Brief> Gather each line of the entries below that includes "inference".
------------
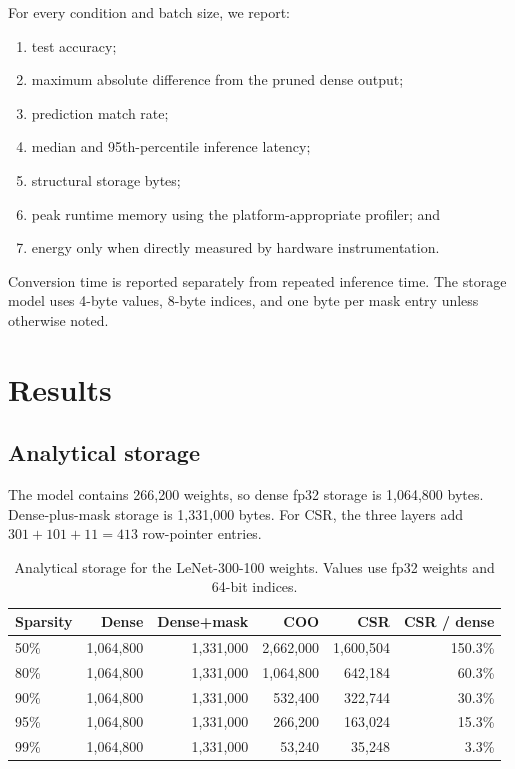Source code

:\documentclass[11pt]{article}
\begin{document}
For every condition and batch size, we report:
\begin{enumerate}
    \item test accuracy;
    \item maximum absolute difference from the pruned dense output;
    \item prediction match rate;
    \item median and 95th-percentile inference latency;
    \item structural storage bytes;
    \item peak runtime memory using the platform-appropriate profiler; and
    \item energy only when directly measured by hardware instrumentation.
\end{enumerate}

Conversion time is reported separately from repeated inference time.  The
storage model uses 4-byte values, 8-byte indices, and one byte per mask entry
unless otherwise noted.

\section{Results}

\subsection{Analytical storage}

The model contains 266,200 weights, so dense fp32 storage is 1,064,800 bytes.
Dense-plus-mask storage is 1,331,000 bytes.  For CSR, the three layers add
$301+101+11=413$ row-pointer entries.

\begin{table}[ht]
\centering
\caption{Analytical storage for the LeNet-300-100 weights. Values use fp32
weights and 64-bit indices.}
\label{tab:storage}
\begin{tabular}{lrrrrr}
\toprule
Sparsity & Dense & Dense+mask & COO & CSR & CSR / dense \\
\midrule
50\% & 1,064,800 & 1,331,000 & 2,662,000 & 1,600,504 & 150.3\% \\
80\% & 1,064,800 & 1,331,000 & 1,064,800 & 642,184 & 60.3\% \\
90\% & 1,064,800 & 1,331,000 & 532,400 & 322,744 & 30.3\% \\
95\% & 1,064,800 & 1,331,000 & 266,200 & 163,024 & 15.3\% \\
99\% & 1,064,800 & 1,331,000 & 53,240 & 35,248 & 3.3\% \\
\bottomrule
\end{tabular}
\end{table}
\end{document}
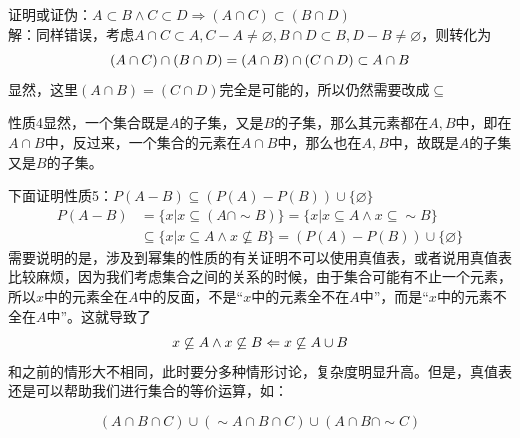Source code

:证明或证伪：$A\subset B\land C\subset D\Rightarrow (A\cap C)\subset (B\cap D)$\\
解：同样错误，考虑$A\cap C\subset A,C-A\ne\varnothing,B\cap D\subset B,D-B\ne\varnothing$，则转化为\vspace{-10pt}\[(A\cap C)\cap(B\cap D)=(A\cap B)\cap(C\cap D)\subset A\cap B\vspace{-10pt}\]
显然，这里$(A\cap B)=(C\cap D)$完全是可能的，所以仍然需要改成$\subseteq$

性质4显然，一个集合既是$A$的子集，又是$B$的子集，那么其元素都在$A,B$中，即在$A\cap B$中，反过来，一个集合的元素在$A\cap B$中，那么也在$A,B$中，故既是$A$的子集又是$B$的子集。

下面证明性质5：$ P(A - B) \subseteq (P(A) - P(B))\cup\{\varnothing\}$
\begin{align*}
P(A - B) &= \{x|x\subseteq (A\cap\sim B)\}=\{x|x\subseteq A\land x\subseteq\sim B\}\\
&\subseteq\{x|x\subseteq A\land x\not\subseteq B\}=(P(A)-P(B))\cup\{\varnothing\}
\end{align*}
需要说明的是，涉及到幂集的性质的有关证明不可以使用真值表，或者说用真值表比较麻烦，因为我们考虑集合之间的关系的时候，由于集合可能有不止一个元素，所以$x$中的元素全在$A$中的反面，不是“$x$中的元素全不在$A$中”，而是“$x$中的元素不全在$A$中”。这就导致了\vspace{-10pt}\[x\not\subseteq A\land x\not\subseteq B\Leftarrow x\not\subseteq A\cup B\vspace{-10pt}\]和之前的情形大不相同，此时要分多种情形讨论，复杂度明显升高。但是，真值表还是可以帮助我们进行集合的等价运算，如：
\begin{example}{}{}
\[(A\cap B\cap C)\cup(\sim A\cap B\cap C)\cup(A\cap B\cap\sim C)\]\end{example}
------------
Solution for this exercise>
    \item median and 95th-percentile inference latency;
Conversion time is reported separately from repeated inference time.  The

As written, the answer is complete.